■ Work order
As soon as the line containing "她的悲伤来得如此之巨大，甚至" appears in the material below, start returning lines exactly, and end with the line containing "你已经哭了整整一个月了，你别".
═══ Input for this task
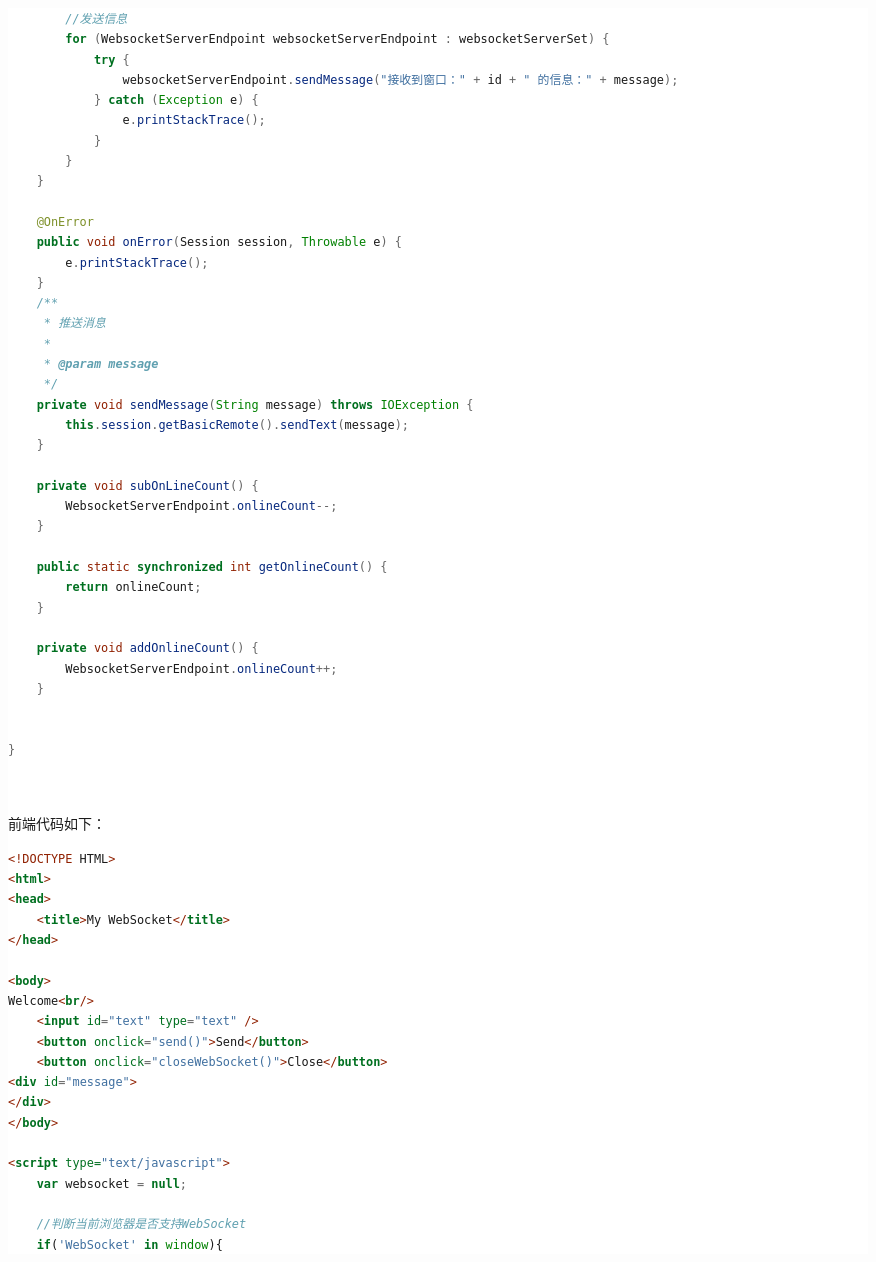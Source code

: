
 ```java
        //发送信息
        for (WebsocketServerEndpoint websocketServerEndpoint : websocketServerSet) {
            try {
                websocketServerEndpoint.sendMessage("接收到窗口：" + id + " 的信息：" + message);
            } catch (Exception e) {
                e.printStackTrace();
            }
        }
    }

    @OnError
    public void onError(Session session, Throwable e) {
        e.printStackTrace();
    }
    /**
     * 推送消息
     *
     * @param message
     */
    private void sendMessage(String message) throws IOException {
        this.session.getBasicRemote().sendText(message);
    }
    
    private void subOnLineCount() {
        WebsocketServerEndpoint.onlineCount--;
    }

    public static synchronized int getOnlineCount() {
        return onlineCount;
    }

    private void addOnlineCount() {
        WebsocketServerEndpoint.onlineCount++;
    }
    
    
}

    
```

前端代码如下：

```html
<!DOCTYPE HTML>
<html>
<head>
    <title>My WebSocket</title>
</head>

<body>
Welcome<br/>
    <input id="text" type="text" />
    <button onclick="send()">Send</button>
    <button onclick="closeWebSocket()">Close</button>
<div id="message">
</div>
</body>

<script type="text/javascript">
    var websocket = null;

    //判断当前浏览器是否支持WebSocket
    if('WebSocket' in window){
```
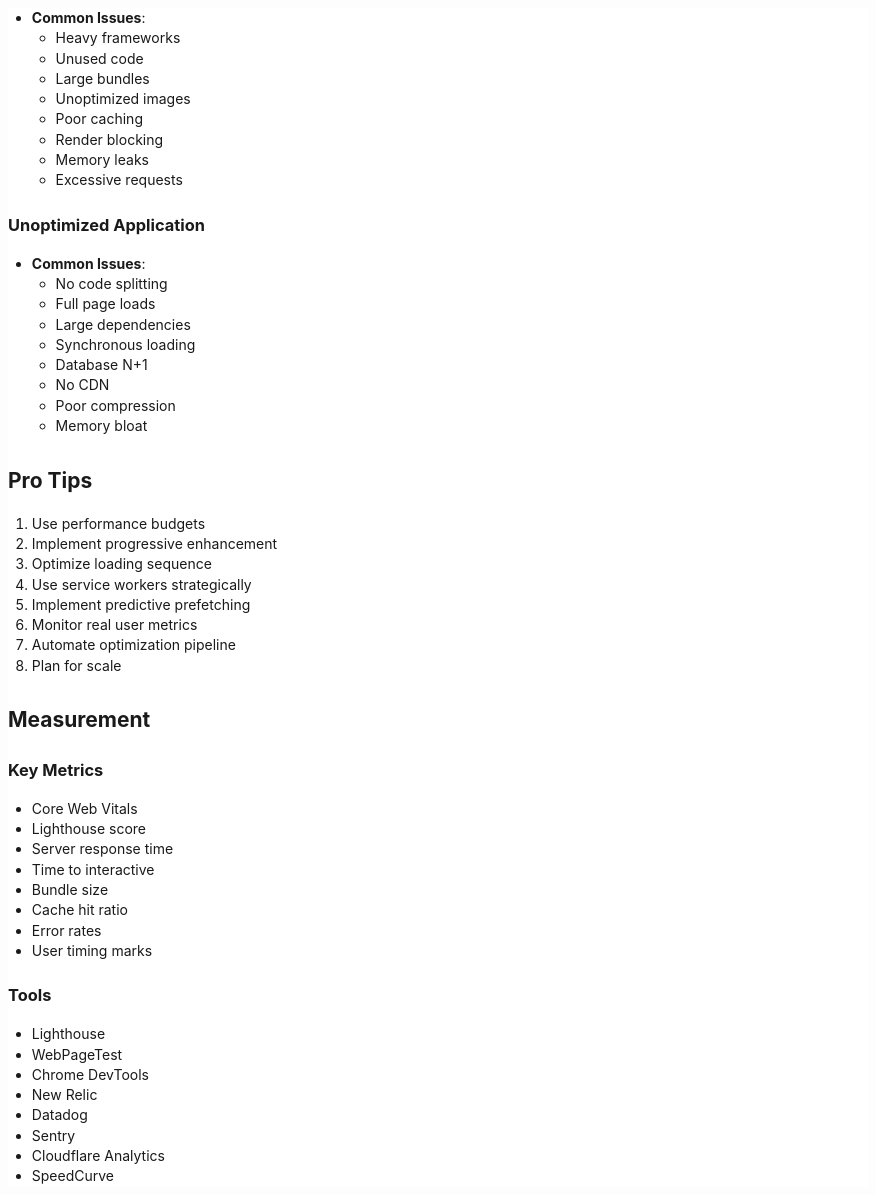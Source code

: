 - **Common Issues**:
  - Heavy frameworks
  - Unused code
  - Large bundles
  - Unoptimized images
  - Poor caching
  - Render blocking
  - Memory leaks
  - Excessive requests

### Unoptimized Application

- **Common Issues**:
  - No code splitting
  - Full page loads
  - Large dependencies
  - Synchronous loading
  - Database N+1
  - No CDN
  - Poor compression
  - Memory bloat

## Pro Tips

1. Use performance budgets
2. Implement progressive enhancement
3. Optimize loading sequence
4. Use service workers strategically
5. Implement predictive prefetching
6. Monitor real user metrics
7. Automate optimization pipeline
8. Plan for scale

## Measurement

### Key Metrics

- Core Web Vitals
- Lighthouse score
- Server response time
- Time to interactive
- Bundle size
- Cache hit ratio
- Error rates
- User timing marks

### Tools

- Lighthouse
- WebPageTest
- Chrome DevTools
- New Relic
- Datadog
- Sentry
- Cloudflare Analytics
- SpeedCurve
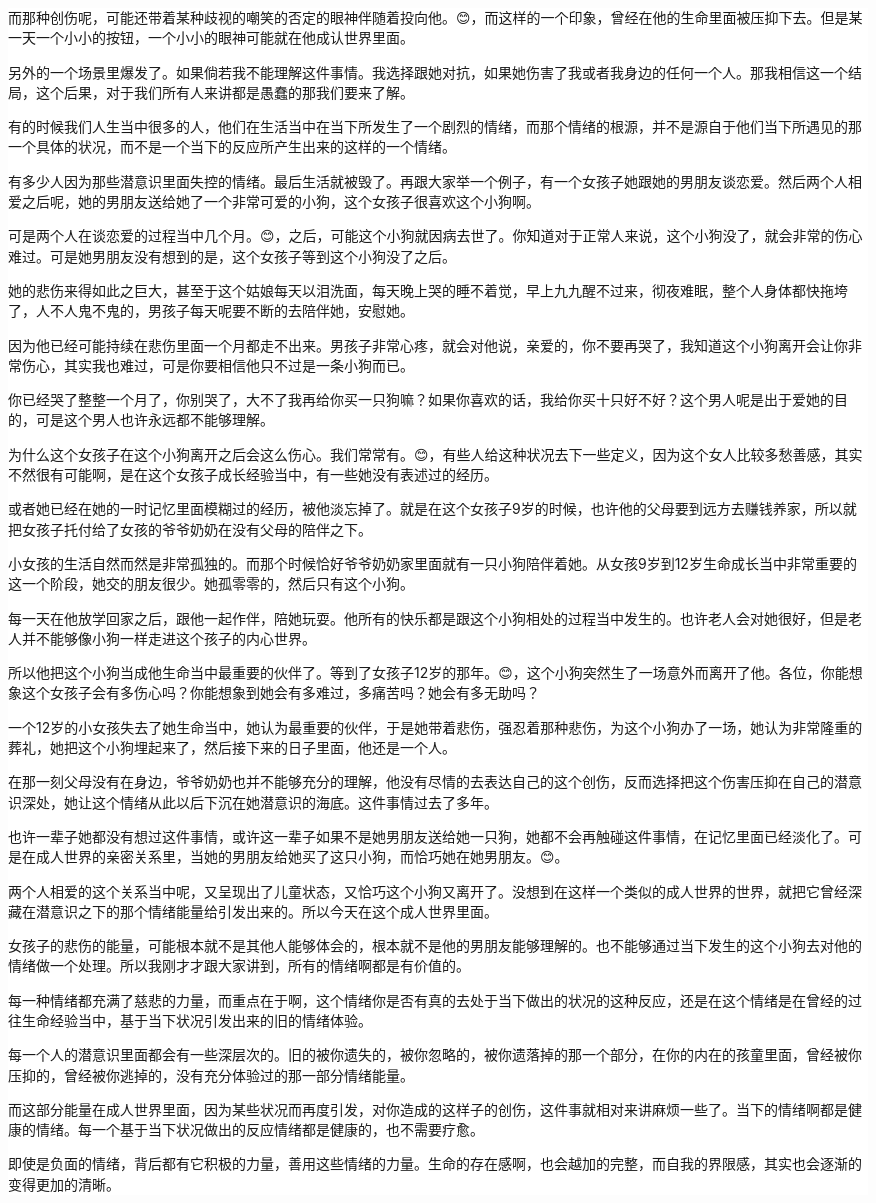 而那种创伤呢，可能还带着某种歧视的嘲笑的否定的眼神伴随着投向他。😊，而这样的一个印象，曾经在他的生命里面被压抑下去。但是某一天一个小小的按钮，一个小小的眼神可能就在他成认世界里面。

另外的一个场景里爆发了。如果倘若我不能理解这件事情。我选择跟她对抗，如果她伤害了我或者我身边的任何一个人。那我相信这一个结局，这个后果，对于我们所有人来讲都是愚蠢的那我们要来了解。

有的时候我们人生当中很多的人，他们在生活当中在当下所发生了一个剧烈的情绪，而那个情绪的根源，并不是源自于他们当下所遇见的那一个具体的状况，而不是一个当下的反应所产生出来的这样的一个情绪。

有多少人因为那些潜意识里面失控的情绪。最后生活就被毁了。再跟大家举一个例子，有一个女孩子她跟她的男朋友谈恋爱。然后两个人相爱之后呢，她的男朋友送给她了一个非常可爱的小狗，这个女孩子很喜欢这个小狗啊。

可是两个人在谈恋爱的过程当中几个月。😊，之后，可能这个小狗就因病去世了。你知道对于正常人来说，这个小狗没了，就会非常的伤心难过。可是她男朋友没有想到的是，这个女孩子等到这个小狗没了之后。

她的悲伤来得如此之巨大，甚至于这个姑娘每天以泪洗面，每天晚上哭的睡不着觉，早上九九醒不过来，彻夜难眠，整个人身体都快拖垮了，人不人鬼不鬼的，男孩子每天呢要不断的去陪伴她，安慰她。

因为他已经可能持续在悲伤里面一个月都走不出来。男孩子非常心疼，就会对他说，亲爱的，你不要再哭了，我知道这个小狗离开会让你非常伤心，其实我也难过，可是你要相信他只不过是一条小狗而已。

你已经哭了整整一个月了，你别哭了，大不了我再给你买一只狗嘛？如果你喜欢的话，我给你买十只好不好？这个男人呢是出于爱她的目的，可是这个男人也许永远都不能够理解。

为什么这个女孩子在这个小狗离开之后会这么伤心。我们常常有。😊，有些人给这种状况去下一些定义，因为这个女人比较多愁善感，其实不然很有可能啊，是在这个女孩子成长经验当中，有一些她没有表述过的经历。

或者她已经在她的一时记忆里面模糊过的经历，被他淡忘掉了。就是在这个女孩子9岁的时候，也许他的父母要到远方去赚钱养家，所以就把女孩子托付给了女孩的爷爷奶奶在没有父母的陪伴之下。

小女孩的生活自然而然是非常孤独的。而那个时候恰好爷爷奶奶家里面就有一只小狗陪伴着她。从女孩9岁到12岁生命成长当中非常重要的这一个阶段，她交的朋友很少。她孤零零的，然后只有这个小狗。

每一天在他放学回家之后，跟他一起作伴，陪她玩耍。他所有的快乐都是跟这个小狗相处的过程当中发生的。也许老人会对她很好，但是老人并不能够像小狗一样走进这个孩子的内心世界。

所以他把这个小狗当成他生命当中最重要的伙伴了。等到了女孩子12岁的那年。😊，这个小狗突然生了一场意外而离开了他。各位，你能想象这个女孩子会有多伤心吗？你能想象到她会有多难过，多痛苦吗？她会有多无助吗？

一个12岁的小女孩失去了她生命当中，她认为最重要的伙伴，于是她带着悲伤，强忍着那种悲伤，为这个小狗办了一场，她认为非常隆重的葬礼，她把这个小狗埋起来了，然后接下来的日子里面，他还是一个人。

在那一刻父母没有在身边，爷爷奶奶也并不能够充分的理解，他没有尽情的去表达自己的这个创伤，反而选择把这个伤害压抑在自己的潜意识深处，她让这个情绪从此以后下沉在她潜意识的海底。这件事情过去了多年。

也许一辈子她都没有想过这件事情，或许这一辈子如果不是她男朋友送给她一只狗，她都不会再触碰这件事情，在记忆里面已经淡化了。可是在成人世界的亲密关系里，当她的男朋友给她买了这只小狗，而恰巧她在她男朋友。😊。

两个人相爱的这个关系当中呢，又呈现出了儿童状态，又恰巧这个小狗又离开了。没想到在这样一个类似的成人世界的世界，就把它曾经深藏在潜意识之下的那个情绪能量给引发出来的。所以今天在这个成人世界里面。

女孩子的悲伤的能量，可能根本就不是其他人能够体会的，根本就不是他的男朋友能够理解的。也不能够通过当下发生的这个小狗去对他的情绪做一个处理。所以我刚才才跟大家讲到，所有的情绪啊都是有价值的。

每一种情绪都充满了慈悲的力量，而重点在于啊，这个情绪你是否有真的去处于当下做出的状况的这种反应，还是在这个情绪是在曾经的过往生命经验当中，基于当下状况引发出来的旧的情绪体验。

每一个人的潜意识里面都会有一些深层次的。旧的被你遗失的，被你忽略的，被你遗落掉的那一个部分，在你的内在的孩童里面，曾经被你压抑的，曾经被你逃掉的，没有充分体验过的那一部分情绪能量。

而这部分能量在成人世界里面，因为某些状况而再度引发，对你造成的这样子的创伤，这件事就相对来讲麻烦一些了。当下的情绪啊都是健康的情绪。每一个基于当下状况做出的反应情绪都是健康的，也不需要疗愈。

即使是负面的情绪，背后都有它积极的力量，善用这些情绪的力量。生命的存在感啊，也会越加的完整，而自我的界限感，其实也会逐渐的变得更加的清晰。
══════
■ Response area
她的悲伤来得如此之巨大，甚至于这个姑娘每天以泪洗面，每天晚上哭的睡不着觉，早上九九醒不过来，彻夜难眠，整个人身体都快拖垮了，人不人鬼不鬼的，男孩子每天呢要不断的去陪伴她，安慰她。

因为他已经可能持续在悲伤里面一个月都走不出来。男孩子非常心疼，就会对他说，亲爱的，你不要再哭了，我知道这个小狗离开会让你非常伤心，其实我也难过，可是你要相信他只不过是一条小狗而已。

你已经哭了整整一个月了，你别哭了，大不了我再给你买一只狗嘛？如果你喜欢的话，我给你买十只好不好？这个男人呢是出于爱她的目的，可是这个男人也许永远都不能够理解。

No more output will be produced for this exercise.